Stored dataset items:

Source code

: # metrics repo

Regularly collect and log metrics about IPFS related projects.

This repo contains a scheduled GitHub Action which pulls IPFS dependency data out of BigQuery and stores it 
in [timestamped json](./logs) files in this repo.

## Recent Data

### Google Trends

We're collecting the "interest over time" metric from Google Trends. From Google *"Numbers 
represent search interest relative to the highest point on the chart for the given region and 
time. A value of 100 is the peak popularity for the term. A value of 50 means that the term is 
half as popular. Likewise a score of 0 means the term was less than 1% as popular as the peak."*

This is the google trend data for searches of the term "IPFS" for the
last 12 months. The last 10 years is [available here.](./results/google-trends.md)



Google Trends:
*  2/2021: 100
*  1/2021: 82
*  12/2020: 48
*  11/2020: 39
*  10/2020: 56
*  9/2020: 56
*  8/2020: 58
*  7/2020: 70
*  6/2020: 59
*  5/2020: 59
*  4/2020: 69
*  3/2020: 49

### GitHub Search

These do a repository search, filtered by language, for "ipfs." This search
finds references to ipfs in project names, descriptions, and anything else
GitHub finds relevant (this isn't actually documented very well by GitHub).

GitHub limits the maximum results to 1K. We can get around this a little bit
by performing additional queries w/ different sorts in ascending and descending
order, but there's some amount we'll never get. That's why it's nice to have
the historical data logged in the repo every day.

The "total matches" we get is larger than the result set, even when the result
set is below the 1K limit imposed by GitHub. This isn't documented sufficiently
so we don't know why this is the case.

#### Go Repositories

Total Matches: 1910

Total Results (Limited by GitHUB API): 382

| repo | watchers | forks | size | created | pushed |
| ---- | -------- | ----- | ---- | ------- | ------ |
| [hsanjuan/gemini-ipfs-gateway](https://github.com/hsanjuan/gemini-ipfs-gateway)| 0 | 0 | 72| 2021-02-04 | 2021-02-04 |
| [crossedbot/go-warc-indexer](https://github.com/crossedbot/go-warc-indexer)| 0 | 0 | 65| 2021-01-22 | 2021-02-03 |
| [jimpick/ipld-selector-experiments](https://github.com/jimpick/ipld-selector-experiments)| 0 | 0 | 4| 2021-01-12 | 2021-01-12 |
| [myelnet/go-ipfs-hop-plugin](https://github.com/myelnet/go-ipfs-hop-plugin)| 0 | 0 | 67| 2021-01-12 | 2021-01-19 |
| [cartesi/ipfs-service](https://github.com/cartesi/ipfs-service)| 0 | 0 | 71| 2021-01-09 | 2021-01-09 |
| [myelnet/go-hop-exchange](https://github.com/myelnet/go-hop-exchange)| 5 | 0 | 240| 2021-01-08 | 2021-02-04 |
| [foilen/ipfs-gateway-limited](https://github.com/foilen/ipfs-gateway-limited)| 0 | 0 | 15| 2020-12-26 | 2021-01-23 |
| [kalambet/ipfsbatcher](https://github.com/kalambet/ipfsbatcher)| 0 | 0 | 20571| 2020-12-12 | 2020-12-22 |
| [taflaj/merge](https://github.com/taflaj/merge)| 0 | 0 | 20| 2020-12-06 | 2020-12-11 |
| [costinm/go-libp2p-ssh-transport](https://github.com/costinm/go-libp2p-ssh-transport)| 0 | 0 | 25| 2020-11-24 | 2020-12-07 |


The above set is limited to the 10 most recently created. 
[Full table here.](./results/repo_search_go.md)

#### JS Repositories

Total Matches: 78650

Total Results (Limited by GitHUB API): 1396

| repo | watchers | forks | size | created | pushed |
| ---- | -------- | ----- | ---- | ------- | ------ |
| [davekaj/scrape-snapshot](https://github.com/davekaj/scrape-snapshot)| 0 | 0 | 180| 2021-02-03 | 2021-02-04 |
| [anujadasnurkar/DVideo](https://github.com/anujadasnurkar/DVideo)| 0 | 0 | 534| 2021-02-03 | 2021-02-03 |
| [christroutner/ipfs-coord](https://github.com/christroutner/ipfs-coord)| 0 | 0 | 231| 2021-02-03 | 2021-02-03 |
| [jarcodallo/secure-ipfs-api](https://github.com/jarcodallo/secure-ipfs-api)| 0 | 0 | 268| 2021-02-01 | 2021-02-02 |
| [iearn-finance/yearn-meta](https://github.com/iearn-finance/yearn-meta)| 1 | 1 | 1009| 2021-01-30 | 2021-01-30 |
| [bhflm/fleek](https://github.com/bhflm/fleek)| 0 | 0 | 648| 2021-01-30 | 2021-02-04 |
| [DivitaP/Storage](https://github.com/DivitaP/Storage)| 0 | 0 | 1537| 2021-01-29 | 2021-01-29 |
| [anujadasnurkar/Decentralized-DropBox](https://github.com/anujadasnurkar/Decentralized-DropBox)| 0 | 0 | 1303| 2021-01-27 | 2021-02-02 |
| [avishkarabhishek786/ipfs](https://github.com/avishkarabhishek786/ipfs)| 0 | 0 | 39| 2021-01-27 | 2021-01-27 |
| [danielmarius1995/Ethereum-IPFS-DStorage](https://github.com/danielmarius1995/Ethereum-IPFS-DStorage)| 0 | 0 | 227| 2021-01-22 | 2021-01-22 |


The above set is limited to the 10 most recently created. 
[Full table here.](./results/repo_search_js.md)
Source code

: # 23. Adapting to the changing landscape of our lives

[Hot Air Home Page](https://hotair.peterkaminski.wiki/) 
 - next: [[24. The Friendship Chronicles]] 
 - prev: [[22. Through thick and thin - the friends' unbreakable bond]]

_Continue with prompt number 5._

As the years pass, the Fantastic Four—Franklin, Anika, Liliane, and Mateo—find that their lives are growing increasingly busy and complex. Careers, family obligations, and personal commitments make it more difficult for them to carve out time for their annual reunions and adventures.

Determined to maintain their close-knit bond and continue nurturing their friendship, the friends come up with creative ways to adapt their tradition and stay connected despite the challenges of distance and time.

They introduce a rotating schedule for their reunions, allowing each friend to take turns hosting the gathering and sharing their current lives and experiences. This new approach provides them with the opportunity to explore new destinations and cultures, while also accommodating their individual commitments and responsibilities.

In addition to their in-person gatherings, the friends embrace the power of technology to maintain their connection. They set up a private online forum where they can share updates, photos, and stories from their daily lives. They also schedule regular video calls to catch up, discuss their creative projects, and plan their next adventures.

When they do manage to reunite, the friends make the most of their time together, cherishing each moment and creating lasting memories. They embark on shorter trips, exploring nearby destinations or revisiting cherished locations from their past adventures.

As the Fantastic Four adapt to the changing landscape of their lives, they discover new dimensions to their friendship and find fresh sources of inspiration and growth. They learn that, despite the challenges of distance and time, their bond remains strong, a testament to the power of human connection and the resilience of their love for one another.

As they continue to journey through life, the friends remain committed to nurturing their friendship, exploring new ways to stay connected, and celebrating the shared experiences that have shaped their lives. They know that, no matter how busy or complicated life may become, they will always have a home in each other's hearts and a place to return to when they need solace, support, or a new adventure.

Directions
The records above should be printed exactly, please, from the first line through the line containing "when the result", with both ends kept and nothing past it.

Answer section
Source code

: # metrics repo

Regularly collect and log metrics about IPFS related projects.

This repo contains a scheduled GitHub Action which pulls IPFS dependency data out of BigQuery and stores it 
in [timestamped json](./logs) files in this repo.

## Recent Data

### Google Trends

We're collecting the "interest over time" metric from Google Trends. From Google *"Numbers 
represent search interest relative to the highest point on the chart for the given region and 
time. A value of 100 is the peak popularity for the term. A value of 50 means that the term is 
half as popular. Likewise a score of 0 means the term was less than 1% as popular as the peak."*

This is the google trend data for searches of the term "IPFS" for the
last 12 months. The last 10 years is [available here.](./results/google-trends.md)



Google Trends:
*  2/2021: 100
*  1/2021: 82
*  12/2020: 48
*  11/2020: 39
*  10/2020: 56
*  9/2020: 56
*  8/2020: 58
*  7/2020: 70
*  6/2020: 59
*  5/2020: 59
*  4/2020: 69
*  3/2020: 49

### GitHub Search

These do a repository search, filtered by language, for "ipfs." This search
finds references to ipfs in project names, descriptions, and anything else
GitHub finds relevant (this isn't actually documented very well by GitHub).

GitHub limits the maximum results to 1K. We can get around this a little bit
by performing additional queries w/ different sorts in ascending and descending
order, but there's some amount we'll never get. That's why it's nice to have
the historical data logged in the repo every day.

The "total matches" we get is larger than the result set, even when the result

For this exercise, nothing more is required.